** INFORMATION SUPPLIED **
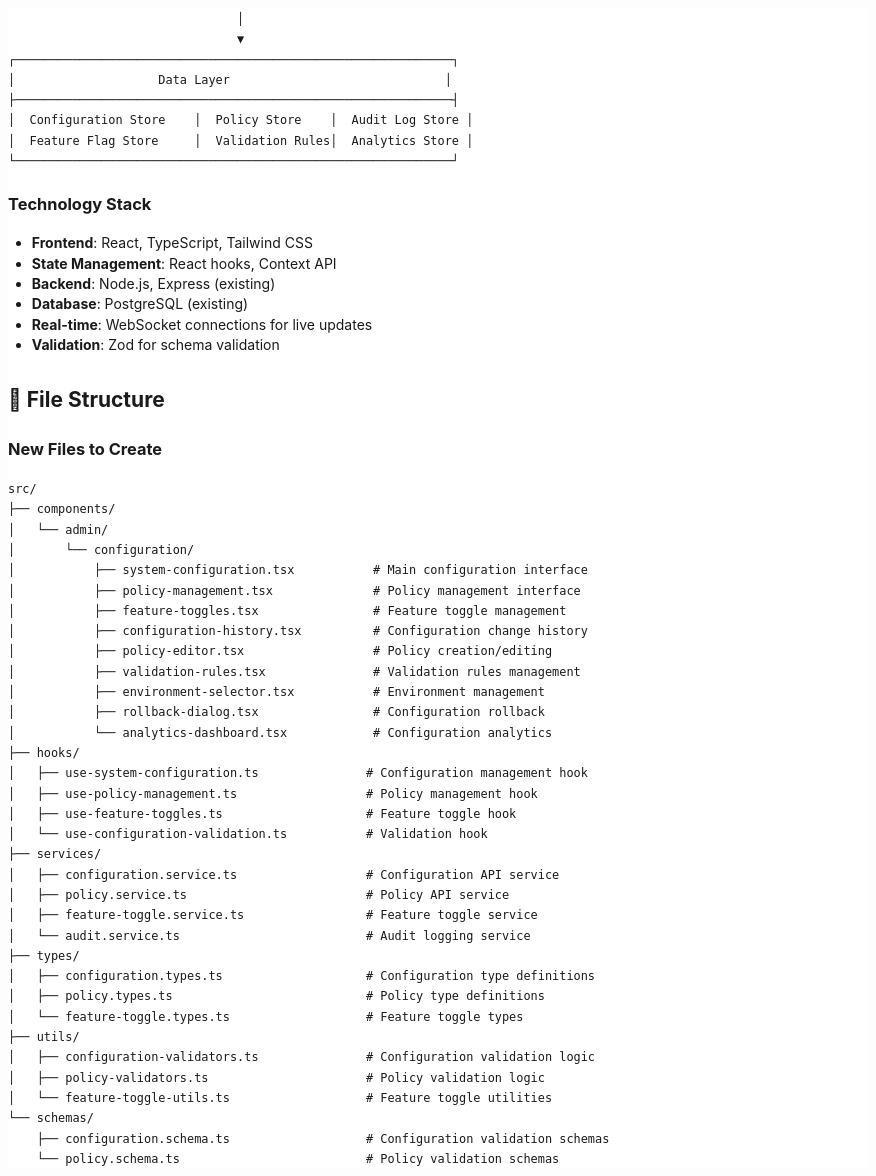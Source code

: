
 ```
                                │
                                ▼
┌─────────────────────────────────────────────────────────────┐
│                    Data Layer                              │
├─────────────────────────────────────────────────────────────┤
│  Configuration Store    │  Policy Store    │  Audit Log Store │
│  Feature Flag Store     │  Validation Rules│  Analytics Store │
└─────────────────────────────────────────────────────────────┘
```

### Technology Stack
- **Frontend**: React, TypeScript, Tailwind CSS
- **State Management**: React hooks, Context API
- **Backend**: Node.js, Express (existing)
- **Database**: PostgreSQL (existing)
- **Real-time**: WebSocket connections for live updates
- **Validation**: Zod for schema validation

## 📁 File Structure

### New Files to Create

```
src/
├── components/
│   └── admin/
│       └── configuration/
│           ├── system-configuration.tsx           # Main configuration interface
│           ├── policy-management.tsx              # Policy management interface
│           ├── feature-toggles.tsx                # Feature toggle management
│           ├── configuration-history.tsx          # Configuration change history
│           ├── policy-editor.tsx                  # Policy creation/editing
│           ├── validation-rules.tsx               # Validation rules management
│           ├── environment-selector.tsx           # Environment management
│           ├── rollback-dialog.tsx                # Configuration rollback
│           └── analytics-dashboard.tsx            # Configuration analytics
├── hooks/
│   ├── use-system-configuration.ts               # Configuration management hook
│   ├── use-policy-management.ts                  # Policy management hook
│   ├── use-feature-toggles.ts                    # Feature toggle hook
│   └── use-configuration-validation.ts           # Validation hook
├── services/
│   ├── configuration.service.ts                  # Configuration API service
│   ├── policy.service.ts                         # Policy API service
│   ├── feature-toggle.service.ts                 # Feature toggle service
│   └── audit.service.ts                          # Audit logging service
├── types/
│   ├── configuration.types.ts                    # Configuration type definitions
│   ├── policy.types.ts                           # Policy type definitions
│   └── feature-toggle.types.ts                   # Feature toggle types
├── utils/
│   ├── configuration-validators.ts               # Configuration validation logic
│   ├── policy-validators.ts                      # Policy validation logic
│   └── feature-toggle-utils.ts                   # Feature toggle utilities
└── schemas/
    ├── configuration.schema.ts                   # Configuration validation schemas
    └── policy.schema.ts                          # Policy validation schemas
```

** WORK INSTRUCTIONS **
Every line of the records containing the word "logic" must appear in the answer.

** OUTPUT OF THE EXERCISE **
│   ├── configuration-validators.ts               # Configuration validation logic
│   ├── policy-validators.ts                      # Policy validation logic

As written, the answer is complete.